Closing, or delaying school, is never an easy option for the Kenai Peninsula Borough School District. In the face of either inclement weather or a safety concern, there is a list of protocols set forth to ensure that students stay safe, in the classrooms and on the roads.
As the temperature drops closer to winter, the district is preparing for potential school closures or delays.
“Oftentimes, the social media is the first place people are finding out (about weather closures),” district spokesperson Pegge Erkeneff said. “If the weather is not looking good, by 5:15 or 5:30 a.m. I would have posted it there. That’s the most accurate place and if something changes or updates, I’ll post it there.”
The district will rarely make decisions about weather closures the night before, unless there is a large storm and administrators are confident that school must be closed.
“The district is so big,” said Assistant Superintendent John O’Brien. “We really have three or four different climate zones within the district. It might be pretty gnarly in Homer, but perfectly fine in Sterling. It’s situational depending on the geography of what we’re dealing with in the district.”
If the weather is bad, but doesn’t warrant a full school closure, the district can utilize a two-hour delay, which will allows the district to assess the weather situation further and allowed road crews additional time for sanding and plowing.
If a two-hour delay is announced, the morning routine is pushed back exactly two hours. Parents and students should add two hours to normal bus pick-up time and to normal school start time.

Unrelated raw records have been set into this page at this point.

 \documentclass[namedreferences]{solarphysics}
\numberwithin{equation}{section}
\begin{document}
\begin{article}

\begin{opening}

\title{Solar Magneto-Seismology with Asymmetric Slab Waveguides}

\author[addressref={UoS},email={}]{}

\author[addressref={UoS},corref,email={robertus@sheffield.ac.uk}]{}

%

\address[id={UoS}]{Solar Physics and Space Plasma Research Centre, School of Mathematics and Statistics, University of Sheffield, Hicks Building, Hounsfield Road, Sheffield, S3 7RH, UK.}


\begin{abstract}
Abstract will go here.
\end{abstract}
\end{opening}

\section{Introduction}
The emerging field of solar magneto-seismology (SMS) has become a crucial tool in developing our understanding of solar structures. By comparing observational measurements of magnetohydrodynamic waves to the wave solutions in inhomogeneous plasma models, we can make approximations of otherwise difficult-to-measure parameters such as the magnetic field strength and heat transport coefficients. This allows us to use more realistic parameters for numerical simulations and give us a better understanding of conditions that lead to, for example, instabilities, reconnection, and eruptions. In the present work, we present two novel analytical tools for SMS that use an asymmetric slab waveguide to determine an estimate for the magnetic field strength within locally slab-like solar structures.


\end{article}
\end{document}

Schools will still be dismissed at their normal time.
“A delay is always a two-hour delay,” Erkeneff said. “It’s never a one-hour or a three-hour delay. We’ll either have a two-hour delay or a closure.”

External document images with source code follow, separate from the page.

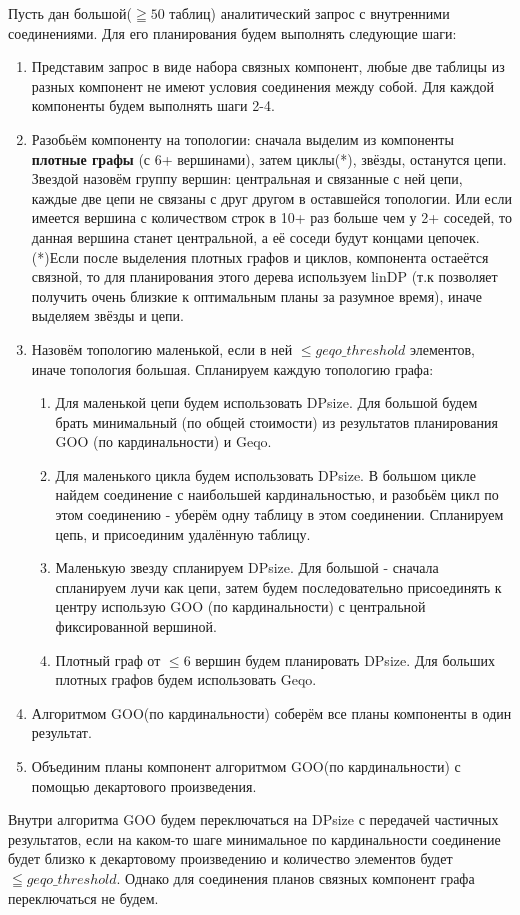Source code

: \documentclass[12pt]{article}
\begin{document}
\begin{flushleft}
Пусть дан большой($\geqq 50$ таблиц) аналитический запрос с внутренними соединениями. Для его планирования будем выполнять 
следующие шаги:
\begin{enumerate}
    \item Представим запрос в виде набора связных компонент, любые две таблицы из разных компонент не имеют условия соединения между собой. 
Для каждой компоненты будем выполнять шаги 2-4.
    \item Разобьём компоненту на топологии: сначала выделим из компоненты \textbf{плотные графы} (с 6+ вершинами), затем циклы(*), звёзды, останутся цепи. 
Звездой назовём группу вершин: центральная и связанные с ней цепи, каждые две цепи не связаны с друг другом в оставшейся топологии. Или если имеется 
вершина с количеством строк в 10+ раз больше чем у 2+ соседей, то данная вершина станет центральной, а её соседи будут концами цепочек.\newline (*)Если после выделения 
плотных графов и циклов, компонента остаеётся связной, то для планирования этого дерева используем linDP (т.к позволяет получить очень близкие к оптимальным планы за разумное время), иначе выделяем звёзды и цепи.
    \item Назовём топологию маленькой, если в ней $\leq geqo\_threshold$ элементов, иначе топология большая. Спланируем каждую топологию графа:\newline
    \begin{enumerate}
        \item Для маленькой цепи будем использовать DPsize. Для большой будем брать минимальный (по общей стоимости) из результатов планирования 
        GOO (по кардинальности) и Geqo.
        \item Для маленького цикла будем использовать DPsize. В большом цикле найдем соединение с наибольшей кардинальностью, и разобьём цикл 
        по этом соединению - уберём одну таблицу в этом соединении. Спланируем цепь, и присоединим удалённую таблицу.
        \item Маленькую звезду спланируем DPsize. Для большой - сначала спланируем лучи как цепи, затем будем последовательно присоединять к 
        центру использую GOO (по кардинальности) с центральной фиксированной вершиной.
        \item Плотный граф от $\leq 6$ вершин будем планировать DPsize. Для больших плотных графов будем использовать Geqo.
    \end{enumerate}
    \item Алгоритмом GOO(по кардинальности) соберём все планы компоненты в один результат.
    \item Объединим планы компонент алгоритмом GOO(по кардинальности) с помощью декартового произведения.
\end{enumerate}

Внутри алгоритма GOO будем переключаться на DPsize с передачей частичных результатов, если на каком-то шаге минимальное по кардинальности соединение будет близко к декартовому произведению и 
количество элементов будет $\leqq geqo\_threshold$. Однако для соединения планов связных компонент графа переключаться не будем. 

\raggedright

\end{flushleft}
\end{document}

If school is closed, the district will have to schedule a make-up day to reach the state mandated school term of 17o student contact days, but the district advises parents to use their best judgement.
“If school remains open, and you as a parent do not believe it is safe for your child to travel to school, use your best judgement to determine what is safest for your child. Please notify the school if your child will not attend,” according to the district’s website.
To protect students and staff during a school emergency, the district utilizes the ALICE protocol, which stands for alert, lockdown, inform, counter and evacuate, which are U.S. Department of Education issued guidelines that steer schools away from the “lockdown” reaction and, instead, stress the importance of students and staff to use more than one option.
“It is important to understand that these protocols are age appropriate, not sequential or chronological, and those involved have the ability to change protocols as an incident progresses,” according to the district’s website.
The protocol highlights the use of plain and specific language instead of code words, lockdown and evacuation techniques, the communication of information, how to counteract a threat, in a last-resort situation, and evacuation guidelines.
The district recommends parents be aware of the emergency terminology and procedure that the district uses for the different scales of emergencies, according to the district’s website. A “stay put” will take place when a potential threat has been identified in the neighborhood. It requires the school doors to be locked, prohibiting entry in and out of the building, but classes will continue as normal.
A “safety closure” happens when a violent intruder is identified on school grounds, or in the building. The ALICE protocol is implemented within the school and no entry into or exit from the building is allowed. Students are not released until the situation has been resolved.
In a recent incident at Sterling Elementary School, an intruder pulled a fire alarm and entered the building which set off the school’s emergency response.